- _Task_
Starting at the top of the entries below, set down each line exactly as written, and stop after the line containing "and pull changes**".

- _Information provided_

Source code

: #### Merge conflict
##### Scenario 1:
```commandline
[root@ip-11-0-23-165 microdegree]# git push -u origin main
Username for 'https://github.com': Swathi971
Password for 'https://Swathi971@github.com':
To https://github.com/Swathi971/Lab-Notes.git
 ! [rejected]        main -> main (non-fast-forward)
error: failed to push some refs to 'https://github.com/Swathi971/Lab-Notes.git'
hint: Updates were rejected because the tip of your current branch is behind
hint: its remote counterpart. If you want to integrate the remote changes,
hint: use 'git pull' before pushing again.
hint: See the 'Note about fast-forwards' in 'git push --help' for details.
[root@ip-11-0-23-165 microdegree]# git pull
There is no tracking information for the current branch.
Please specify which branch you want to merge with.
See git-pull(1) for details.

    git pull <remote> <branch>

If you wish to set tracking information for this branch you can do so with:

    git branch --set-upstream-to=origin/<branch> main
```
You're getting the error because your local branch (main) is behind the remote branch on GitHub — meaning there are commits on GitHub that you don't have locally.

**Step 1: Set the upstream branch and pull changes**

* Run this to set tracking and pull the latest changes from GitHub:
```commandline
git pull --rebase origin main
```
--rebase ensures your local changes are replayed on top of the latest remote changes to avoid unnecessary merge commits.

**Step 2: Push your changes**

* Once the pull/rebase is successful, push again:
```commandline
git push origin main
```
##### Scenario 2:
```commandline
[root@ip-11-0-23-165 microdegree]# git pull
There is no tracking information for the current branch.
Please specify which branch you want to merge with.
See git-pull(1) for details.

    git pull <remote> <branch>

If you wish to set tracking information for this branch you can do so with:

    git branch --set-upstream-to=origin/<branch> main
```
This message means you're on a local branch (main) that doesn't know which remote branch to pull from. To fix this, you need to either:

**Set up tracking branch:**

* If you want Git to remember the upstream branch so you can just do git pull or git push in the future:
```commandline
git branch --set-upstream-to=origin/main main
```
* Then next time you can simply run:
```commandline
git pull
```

- _Answer section_
Source code

: #### Merge conflict
##### Scenario 1:
```commandline
[root@ip-11-0-23-165 microdegree]# git push -u origin main
Username for 'https://github.com': Swathi971
Password for 'https://Swathi971@github.com':
To https://github.com/Swathi971/Lab-Notes.git
 ! [rejected]        main -> main (non-fast-forward)
error: failed to push some refs to 'https://github.com/Swathi971/Lab-Notes.git'
hint: Updates were rejected because the tip of your current branch is behind
hint: its remote counterpart. If you want to integrate the remote changes,
hint: use 'git pull' before pushing again.
hint: See the 'Note about fast-forwards' in 'git push --help' for details.
[root@ip-11-0-23-165 microdegree]# git pull
There is no tracking information for the current branch.
Please specify which branch you want to merge with.
See git-pull(1) for details.

    git pull <remote> <branch>

If you wish to set tracking information for this branch you can do so with:

    git branch --set-upstream-to=origin/<branch> main
```
You're getting the error because your local branch (main) is behind the remote branch on GitHub — meaning there are commits on GitHub that you don't have locally.

**Step 1: Set the upstream branch and pull changes**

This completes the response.